Basic infertility treatments, such as Clomiphene citrate (Clomid) for ovulation are usually initially administered by an Ob/Gyn.  For more complex treatments including IUIs or FSH injections or IVF, you should see an RE.

Clomiphene Citrate (Clomid) From Your Gynecologist

$          Clomiphene citrate (CC) fools the pituitary into producing more FSH and LH, two hormones needed for normal ovulation.

$          You should always determine if you are actually ovulating on clomiphene citrate. It is important to understand that just because you get your period does not mean you are always ovulating. Too many gynecologists order clomiphene but then don’t monitor!

$          Various methods to monitor your ovulation can involve temperature charts, or looking for additional signs of ovulation (pain) or using OPKs. Undergoing a laboratory blood test with your doctor-- checking a progesterone level 7 days post ovulation - is the most accurate confirmation.

$          Age is the most important factor determining the success of clomiphene citrate. CC is not the best choice for women in their late 30's or early 40's because their FSH levels may already be elevated…CC is too mild for them.  It is not usually very effective in these women and they may be wasting their time.

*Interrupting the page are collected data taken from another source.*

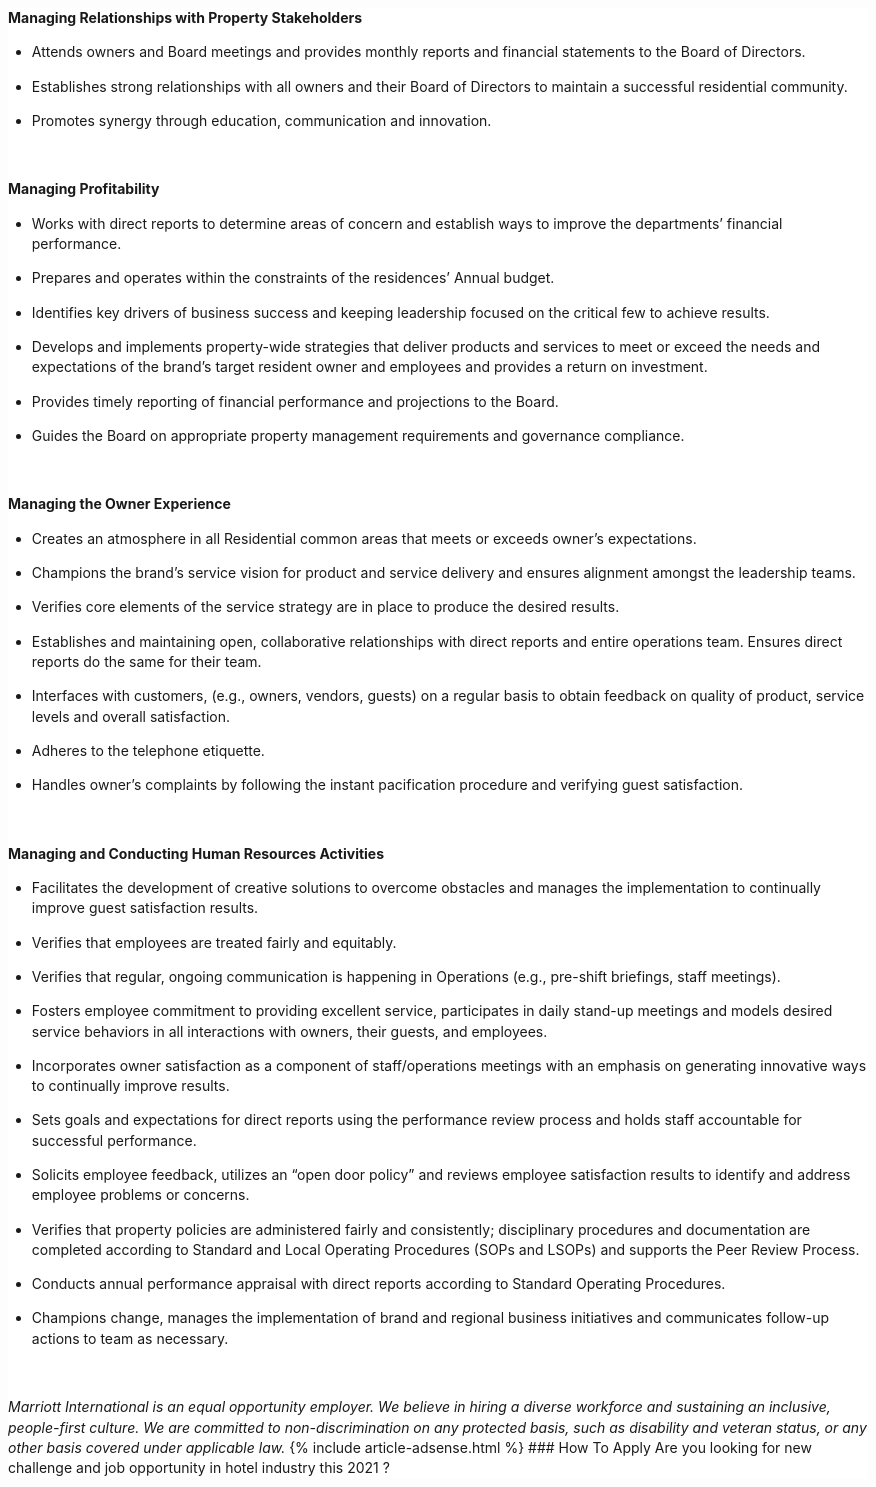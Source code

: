 <p></p><p><b>Managing Relationships with Property Stakeholders</b></p>
<ul><li>Attends owners and Board meetings and provides monthly reports and financial statements to the Board of Directors.</li></ul>
<ul><li>Establishes strong relationships with all owners and their Board of Directors to maintain a successful residential community.</li></ul>
<ul><li>Promotes synergy through education, communication and innovation.</li></ul><br>
<p></p><p><b>Managing Profitability</b></p>
<ul><li>Works with direct reports to determine areas of concern and establish ways to improve the departments&#8217; financial performance.</li></ul>
<ul><li>Prepares and operates within the constraints of the residences&#8217; Annual budget.</li></ul>
<ul><li>Identifies key drivers of business success and keeping leadership focused on the critical few to achieve results.</li></ul>
<ul><li>Develops and implements property-wide strategies that deliver products and services to meet or exceed the needs and expectations of the brand&#8217;s target resident owner and employees and provides a return on investment.</li></ul>
<ul><li>Provides timely reporting of financial performance and projections to the Board.</li></ul>
<ul><li>Guides the Board on appropriate property management requirements and governance compliance.</li></ul><br>
<p></p><p><b>Managing the Owner Experience</b></p>
<ul><li>Creates an atmosphere in all Residential common areas that meets or exceeds owner&#8217;s expectations.</li></ul>
<ul><li>Champions the brand&#8217;s service vision for product and service delivery and ensures alignment amongst the leadership teams.</li></ul>
<ul><li>Verifies core elements of the service strategy are in place to produce the desired results.</li></ul>
<ul><li>Establishes and maintaining open, collaborative relationships with direct reports and entire operations team. Ensures direct reports do the same for their team.</li></ul>
<ul><li>Interfaces with customers, (e.g., owners, vendors, guests) on a regular basis to obtain feedback on quality of product, service levels and overall satisfaction.</li></ul>
<ul><li>Adheres to the telephone etiquette.</li></ul>
<ul><li>Handles owner&#8217;s complaints by following the instant pacification procedure and verifying guest satisfaction.</li></ul><br>
<p></p><p><b>Managing and Conducting Human Resources Activities</b></p>
<ul><li>Facilitates the development of creative solutions to overcome obstacles and manages the implementation to continually improve guest satisfaction results.</li></ul>
<ul><li>Verifies that employees are treated fairly and equitably.</li></ul>
<ul><li>Verifies that regular, ongoing communication is happening in Operations (e.g., pre-shift briefings, staff meetings).</li></ul>
<ul><li>Fosters employee commitment to providing excellent service, participates in daily stand-up meetings and models desired service behaviors in all interactions with owners, their guests, and employees.</li></ul>
<ul><li>Incorporates owner satisfaction as a component of staff/operations meetings with an emphasis on generating innovative ways to continually improve results.</li></ul>
<ul><li>Sets goals and expectations for direct reports using the performance review process and holds staff accountable for successful performance.</li></ul>
<ul><li>Solicits employee feedback, utilizes an &#8220;open door policy&#8221; and reviews employee satisfaction results to identify and address employee problems or concerns.</li></ul>
<ul><li>Verifies that property policies are administered fairly and consistently; disciplinary procedures and documentation are completed according to Standard and Local Operating Procedures (SOPs and LSOPs) and supports the Peer Review Process.</li></ul>
<ul><li>Conducts annual performance appraisal with direct reports according to Standard Operating Procedures.</li></ul>
<ul><li>Champions change, manages the implementation of brand and regional business initiatives and communicates follow-up actions to team as necessary.</li></ul><br>
</div><p></p><i>Marriott International is an equal opportunity employer. We believe in hiring a diverse workforce and sustaining an inclusive, people-first culture. We are committed to non-discrimination on any protected basis, such as disability and veteran status, or any other basis covered under applicable law.</i></div></div> 
{% include article-adsense.html %} 
### How To Apply 
Are you looking for new challenge and job opportunity in hotel industry this 2021 ?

$          For women taking CC, if pregnancy is going to occur, 90% of pregnancies will occur within the first 3-4 ovulatory cycles.  So if you are ovulating on CC, but aren’t pregnant after 3-4 months, you need to move on! Women under 35 have about a 33% chance of becoming pregnant within the first 3 months of using CC.  

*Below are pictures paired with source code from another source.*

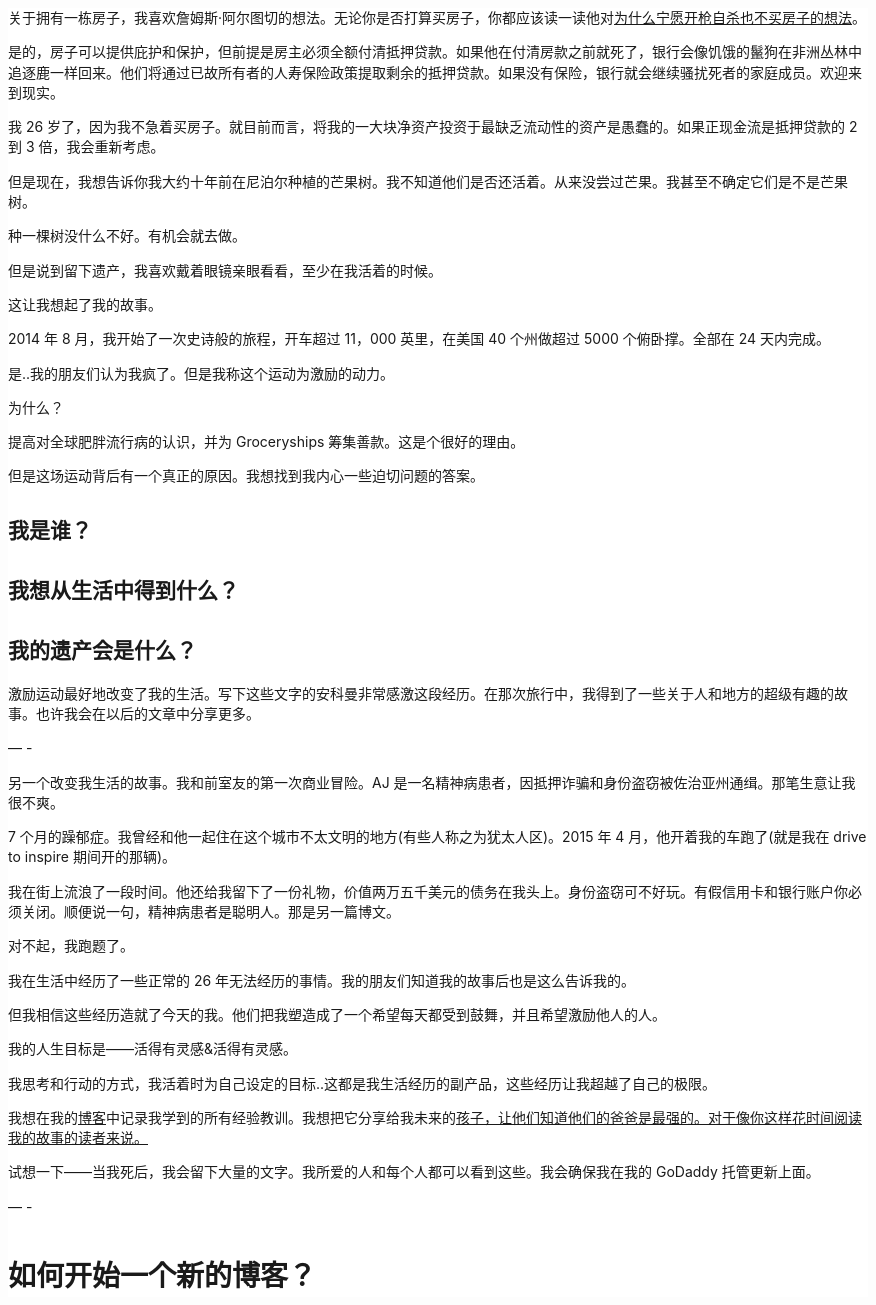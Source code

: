关于拥有一栋房子，我喜欢詹姆斯·阿尔图切的想法。无论你是否打算买房子，你都应该读一读他对[为什么宁愿开枪自杀也不买房子的想法](http://www.jamesaltucher.com/2011/05/why-i-would-rather-shoot-myself-in-the-head-than-own-a-home/)。

是的，房子可以提供庇护和保护，但前提是房主必须全额付清抵押贷款。如果他在付清房款之前就死了，银行会像饥饿的鬣狗在非洲丛林中追逐鹿一样回来。他们将通过已故所有者的人寿保险政策提取剩余的抵押贷款。如果没有保险，银行就会继续骚扰死者的家庭成员。欢迎来到现实。

我 26 岁了，因为我不急着买房子。就目前而言，将我的一大块净资产投资于最缺乏流动性的资产是愚蠢的。如果正现金流是抵押贷款的 2 到 3 倍，我会重新考虑。

但是现在，我想告诉你我大约十年前在尼泊尔种植的芒果树。我不知道他们是否还活着。从来没尝过芒果。我甚至不确定它们是不是芒果树。

种一棵树没什么不好。有机会就去做。

但是说到留下遗产，我喜欢戴着眼镜亲眼看看，至少在我活着的时候。

这让我想起了我的故事。

2014 年 8 月，我开始了一次史诗般的旅程，开车超过 11，000 英里，在美国 40 个州做超过 5000 个俯卧撑。全部在 24 天内完成。

是..我的朋友们认为我疯了。但是我称这个运动为激励的动力。

为什么？

提高对全球肥胖流行病的认识，并为 Groceryships 筹集善款。这是个很好的理由。

但是这场运动背后有一个真正的原因。我想找到我内心一些迫切问题的答案。

## 我是谁？

## 我想从生活中得到什么？

## 我的遗产会是什么？

激励运动最好地改变了我的生活。写下这些文字的安科曼非常感激这段经历。在那次旅行中，我得到了一些关于人和地方的超级有趣的故事。也许我会在以后的文章中分享更多。

— -

另一个改变我生活的故事。我和前室友的第一次商业冒险。AJ 是一名精神病患者，因抵押诈骗和身份盗窃被佐治亚州通缉。那笔生意让我很不爽。

7 个月的躁郁症。我曾经和他一起住在这个城市不太文明的地方(有些人称之为犹太人区)。2015 年 4 月，他开着我的车跑了(就是我在 drive to inspire 期间开的那辆)。

我在街上流浪了一段时间。他还给我留下了一份礼物，价值两万五千美元的债务在我头上。身份盗窃可不好玩。有假信用卡和银行账户你必须关闭。顺便说一句，精神病患者是聪明人。那是另一篇博文。

对不起，我跑题了。

我在生活中经历了一些正常的 26 年无法经历的事情。我的朋友们知道我的故事后也是这么告诉我的。

但我相信这些经历造就了今天的我。他们把我塑造成了一个希望每天都受到鼓舞，并且希望激励他人的人。

我的人生目标是——活得有灵感&活得有灵感。

我思考和行动的方式，我活着时为自己设定的目标..这都是我生活经历的副产品，这些经历让我超越了自己的极限。

我想在我的[博客](https://hackernoon.com/tagged/blog)中记录我学到的所有经验教训。我想把它分享给我未来的[孩子，让他们知道他们的爸爸是最强的。对于像你这样花时间阅读我的故事的读者来说。](https://hackernoon.com/tagged/future)

试想一下——当我死后，我会留下大量的文字。我所爱的人和每个人都可以看到这些。我会确保我在我的 GoDaddy 托管更新上面。

— -

# 如何开始一个新的博客？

$          Therefore, after 4 months of ovulatory cycles, you have less than a 10% chance of achieving pregnancy, socontinuing any longer is an absolute waste of time and money! Some gynecologists make the mistake of just continuing CC and telling patients they have plenty of time to get pregnant. You need to move on and see an RE. 

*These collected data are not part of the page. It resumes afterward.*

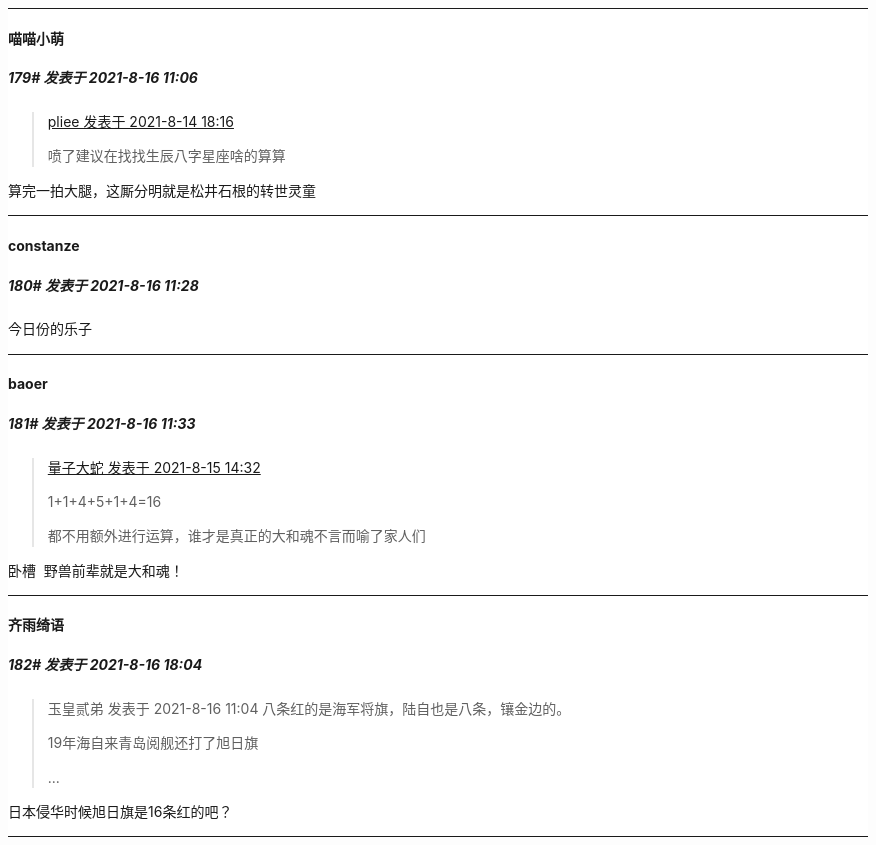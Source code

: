 
*****

####  喵喵小萌  
##### 179#       发表于 2021-8-16 11:06


<blockquote><a href="httphttps://bbs.saraba1st.com/2b/forum.php?mod=redirect&amp;goto=findpost&amp;pid=52369904&amp;ptid=2020820" target="_blank">pliee 发表于 2021-8-14 18:16</a>

喷了建议在找找生辰八字星座啥的算算</blockquote>
算完一拍大腿，这厮分明就是松井石根的转世灵童


                                                 

*****

####  constanze  
##### 180#       发表于 2021-8-16 11:28


今日份的乐子




*****

####  baoer  
##### 181#       发表于 2021-8-16 11:33


<blockquote><a href="httphttps://bbs.saraba1st.com/2b/forum.php?mod=redirect&amp;goto=findpost&amp;pid=52380480&amp;ptid=2020820" target="_blank">量子大蛇 发表于 2021-8-15 14:32</a>

1+1+4+5+1+4=16

都不用额外进行运算，谁才是真正的大和魂不言而喻了家人们</blockquote>
卧槽  野兽前辈就是大和魂！


                                                

*****

####  齐雨绮语  
##### 182#       发表于 2021-8-16 18:04


<blockquote>玉皇贰弟 发表于 2021-8-16 11:04
八条红的是海军将旗，陆自也是八条，镶金边的。

19年海自来青岛阅舰还打了旭日旗

 ...</blockquote>
日本侵华时候旭日旗是16条红的吧？


                                                 

*****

$          Your gynecologist may have basic knowledge … but (s)he  isn’t a fertility specialist. They may be excellent at doing hysterectomies and delivering babies but infertility may not be their top priority.  If you have been seeing your gynecologist for over 4 months with no results, you need to move on and ask for a referral to an RE, or refer yourself.

When Is It Time to See a Reproductive Endocrinologist?

There are several infertility conditions or circumstances which may prompt you or your    Ob/Gyn to seek an RE for more advanced fertility therapies:

  • Age 38 or older or diminished ‘ovarian reserve’ at any age. The biological clock is ticking loudly, often requiring more aggressive therapies such as fertility medications + IUI … Clomid or FSH injections (gonadotropins) with intrauterine inseminations (IUI) or

      In vitro fertilization (IVF).

  • Documented tubal disease or a history of damage. Previous ectopic tubal pregnancies, pelvic inflammatory disease (PID), or Chlamydia infections will often compromise tubal function or patency.  Abnormal HSG requires aggressive therapy.
  • Pelvic disorders causing adhesions (scar tissue), such as endometriosis, or previous abdominal surgeries for conditions such as ruptured appendix or ruptured ovarian cysts.
  • Significant male factor problems (very low sperm count or motility or abnormal sperm function testing-‘strict morphology’).
  • Failed Clomiphene (Clomid) ovulation induction therapy after 3-4 attempts with Ob/Gyn. If no success, seek other causes of infertility and a more aggressive approach.
  • Recurrent pregnancy losses (miscarriages).
  • Unexplained or idiopathic infertility. (No causes identified).